• _WHAT THE TASK ASKS_:
Go through the data below and transcribe it exactly. Omit the images.
++++++
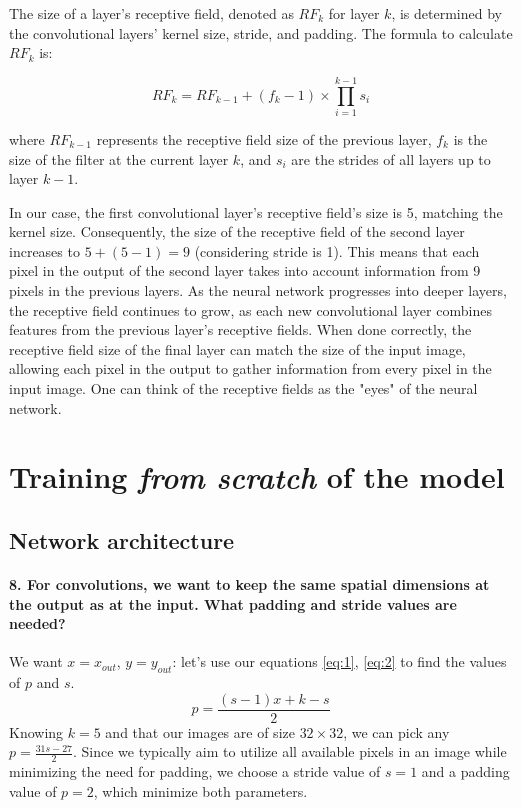 The size of a layer's receptive field, denoted as $RF_k$ for layer $k$, is determined by the convolutional layers' kernel size, stride, and padding. The formula to calculate $RF_k$ is:

\[ RF_k = RF_{k-1} + (f_k - 1) \times \prod_{i=1}^{k-1}s_i \]

where $ RF_{k-1} $ represents the receptive field size of the previous layer, $ f_k $ is the size of the filter at the current layer $ k $, and $ s_i $ are the strides of all layers up to layer $ k-1 $.

In our case, the first convolutional layer's receptive field's size is 5, matching the kernel size. Consequently, the size of the receptive field of the second layer increases to $ 5 + (5 - 1) = 9 $ (considering stride is 1). This means that each pixel in the output of the second layer takes into account information from 9 pixels in the previous layers. As the neural network progresses into deeper layers, the receptive field continues to grow, as each new convolutional layer combines features from the previous layer's receptive fields. When done correctly, the receptive field size of the final layer can match the size of the input image, allowing each pixel in the output to gather information from every pixel in the input image. One can think of the receptive fields as the "eyes" of the neural network.


\section{Training \textit{from scratch} of the model}
\subsection{Network architecture}
\paragraph{8. For convolutions, we want to keep the same spatial dimensions at the output as at the input. What padding and stride values are needed?}
We want $ x = x_{out}$, $ y = y_{out} $: let's use our equations \ref{eq:1}, \ref{eq:2} to find the values of $p$ and $s$.
\[
    p = \frac{(s-1)x + k - s}{2}
\]
Knowing $k = 5$ and that our images are of size $32 \times 32 $, we can pick any $p = \frac{31s - 27}{2}$. Since we typically aim to utilize all available pixels in an image while minimizing the need for padding, we choose a stride value of $ s = 1 $ and a padding value of $ p = 2 $, which minimize both parameters.


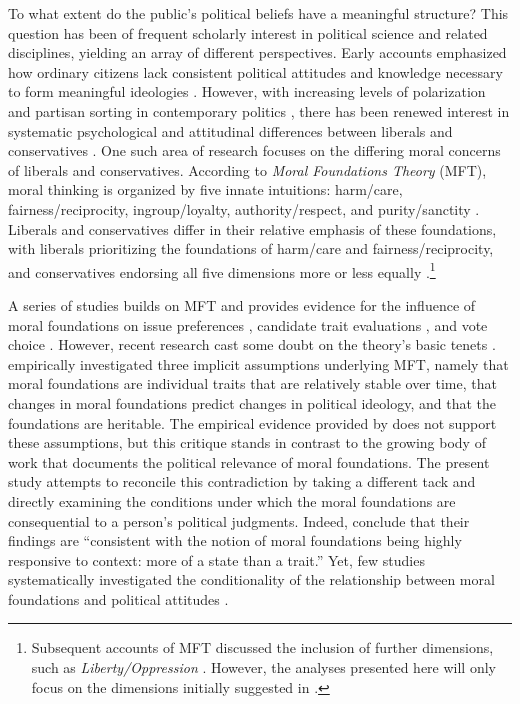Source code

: \documentclass[12pt]{article}
\begin{document}
To what extent do the public's political beliefs have a meaningful structure? This question has been of frequent scholarly interest in political science and related disciplines, yielding an array of different perspectives. Early accounts emphasized how ordinary citizens lack consistent political attitudes and knowledge necessary to form meaningful ideologies \citep[e.g.][]{converse1964nature}. However, with increasing levels of polarization and partisan sorting in contemporary politics \citep{iyengar2015fear}, there has been renewed interest in systematic psychological and attitudinal differences between liberals and conservatives \citep{jost2006end}. One such area of research focuses on the differing moral concerns of liberals and conservatives. According to \textit{Moral Foundations Theory} (MFT), moral thinking is organized by five innate intuitions: harm/care, fairness/reciprocity, ingroup/loyalty, authority/respect, and purity/sanctity \citep{haidt2008moral,graham2011mapping}. Liberals and conservatives differ in their relative emphasis of these foundations, with liberals prioritizing the foundations of harm/care and fairness/reciprocity, and conservatives endorsing all five dimensions more or less equally \citep{graham2009liberals}.\footnote{Subsequent accounts of MFT discussed the inclusion of further dimensions, such as \textit{Liberty/Oppression} \citep[c.f.,][]{graham2013moral,haidt2012righteous}. However, the analyses presented here will only focus on the dimensions initially suggested in \citet{haidt2008moral}.}

A series of studies builds on MFT and provides evidence for the influence of moral foundations on issue preferences \citep{koleva2012tracing, kertzer2014moral, low2015moral, clifford2015concerns}, candidate trait evaluations \citep{clifford2014linking}, and vote choice \citep{iyer2010beyond, franks2015using}. However, recent research cast some doubt on the theory's basic tenets \citep[e.g.,][]{suhler2011can}. \citet{smith2016intuitive} empirically investigated three implicit assumptions underlying MFT, namely that moral foundations are individual traits that are relatively stable over time, that changes in moral foundations predict changes in political ideology, and that the foundations are heritable. The empirical evidence provided by \citet{smith2016intuitive} does not support these assumptions, but this critique stands in contrast to the growing body of work that documents the political relevance of moral foundations. The present study attempts to reconcile this contradiction by taking a different tack and directly examining the conditions under which the moral foundations are consequential to a person's political judgments. Indeed, \citet{smith2016intuitive} conclude that their findings are ``consistent with the notion of moral foundations being highly responsive to context: more of a state than a trait.'' Yet, few studies systematically investigated the conditionality of the relationship between moral foundations and political attitudes \citep[see][for a notable exception]{clifford2015concerns}.
\end{document}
++++++
• _EXERCISE RESULT_:
 The size of a layer's receptive field, denoted as $RF_k$ for layer $k$, is determined by the convolutional layers' kernel size, stride, and padding. The formula to calculate $RF_k$ is:

\[ RF_k = RF_{k-1} + (f_k - 1) \times \prod_{i=1}^{k-1}s_i \]

where $ RF_{k-1} $ represents the receptive field size of the previous layer, $ f_k $ is the size of the filter at the current layer $ k $, and $ s_i $ are the strides of all layers up to layer $ k-1 $.

In our case, the first convolutional layer's receptive field's size is 5, matching the kernel size. Consequently, the size of the receptive field of the second layer increases to $ 5 + (5 - 1) = 9 $ (considering stride is 1). This means that each pixel in the output of the second layer takes into account information from 9 pixels in the previous layers. As the neural network progresses into deeper layers, the receptive field continues to grow, as each new convolutional layer combines features from the previous layer's receptive fields. When done correctly, the receptive field size of the final layer can match the size of the input image, allowing each pixel in the output to gather information from every pixel in the input image. One can think of the receptive fields as the "eyes" of the neural network.


\section{Training \textit{from scratch} of the model}
\subsection{Network architecture}
\paragraph{8. For convolutions, we want to keep the same spatial dimensions at the output as at the input. What padding and stride values are needed?}
We want $ x = x_{out}$, $ y = y_{out} $: let's use our equations \ref{eq:1}, \ref{eq:2} to find the values of $p$ and $s$.
\[
    p = \frac{(s-1)x + k - s}{2}
\]
Knowing $k = 5$ and that our images are of size $32 \times 32 $, we can pick any $p = \frac{31s - 27}{2}$. Since we typically aim to utilize all available pixels in an image while minimizing the need for padding, we choose a stride value of $ s = 1 $ and a padding value of $ p = 2 $, which minimize both parameters.


Source code

: \documentclass[12pt]{article}
\begin{document}
To what extent do the public's political beliefs have a meaningful structure? This question has been of frequent scholarly interest in political science and related disciplines, yielding an array of different perspectives. Early accounts emphasized how ordinary citizens lack consistent political attitudes and knowledge necessary to form meaningful ideologies \citep[e.g.][]{converse1964nature}. However, with increasing levels of polarization and partisan sorting in contemporary politics \citep{iyengar2015fear}, there has been renewed interest in systematic psychological and attitudinal differences between liberals and conservatives \citep{jost2006end}. One such area of research focuses on the differing moral concerns of liberals and conservatives. According to \textit{Moral Foundations Theory} (MFT), moral thinking is organized by five innate intuitions: harm/care, fairness/reciprocity, ingroup/loyalty, authority/respect, and purity/sanctity \citep{haidt2008moral,graham2011mapping}. Liberals and conservatives differ in their relative emphasis of these foundations, with liberals prioritizing the foundations of harm/care and fairness/reciprocity, and conservatives endorsing all five dimensions more or less equally \citep{graham2009liberals}.\footnote{Subsequent accounts of MFT discussed the inclusion of further dimensions, such as \textit{Liberty/Oppression} \citep[c.f.,][]{graham2013moral,haidt2012righteous}. However, the analyses presented here will only focus on the dimensions initially suggested in \citet{haidt2008moral}.}

A series of studies builds on MFT and provides evidence for the influence of moral foundations on issue preferences \citep{koleva2012tracing, kertzer2014moral, low2015moral, clifford2015concerns}, candidate trait evaluations \citep{clifford2014linking}, and vote choice \citep{iyer2010beyond, franks2015using}. However, recent research cast some doubt on the theory's basic tenets \citep[e.g.,][]{suhler2011can}. \citet{smith2016intuitive} empirically investigated three implicit assumptions underlying MFT, namely that moral foundations are individual traits that are relatively stable over time, that changes in moral foundations predict changes in political ideology, and that the foundations are heritable. The empirical evidence provided by \citet{smith2016intuitive} does not support these assumptions, but this critique stands in contrast to the growing body of work that documents the political relevance of moral foundations. The present study attempts to reconcile this contradiction by taking a different tack and directly examining the conditions under which the moral foundations are consequential to a person's political judgments. Indeed, \citet{smith2016intuitive} conclude that their findings are ``consistent with the notion of moral foundations being highly responsive to context: more of a state than a trait.'' Yet, few studies systematically investigated the conditionality of the relationship between moral foundations and political attitudes \citep[see][for a notable exception]{clifford2015concerns}.
\end{document}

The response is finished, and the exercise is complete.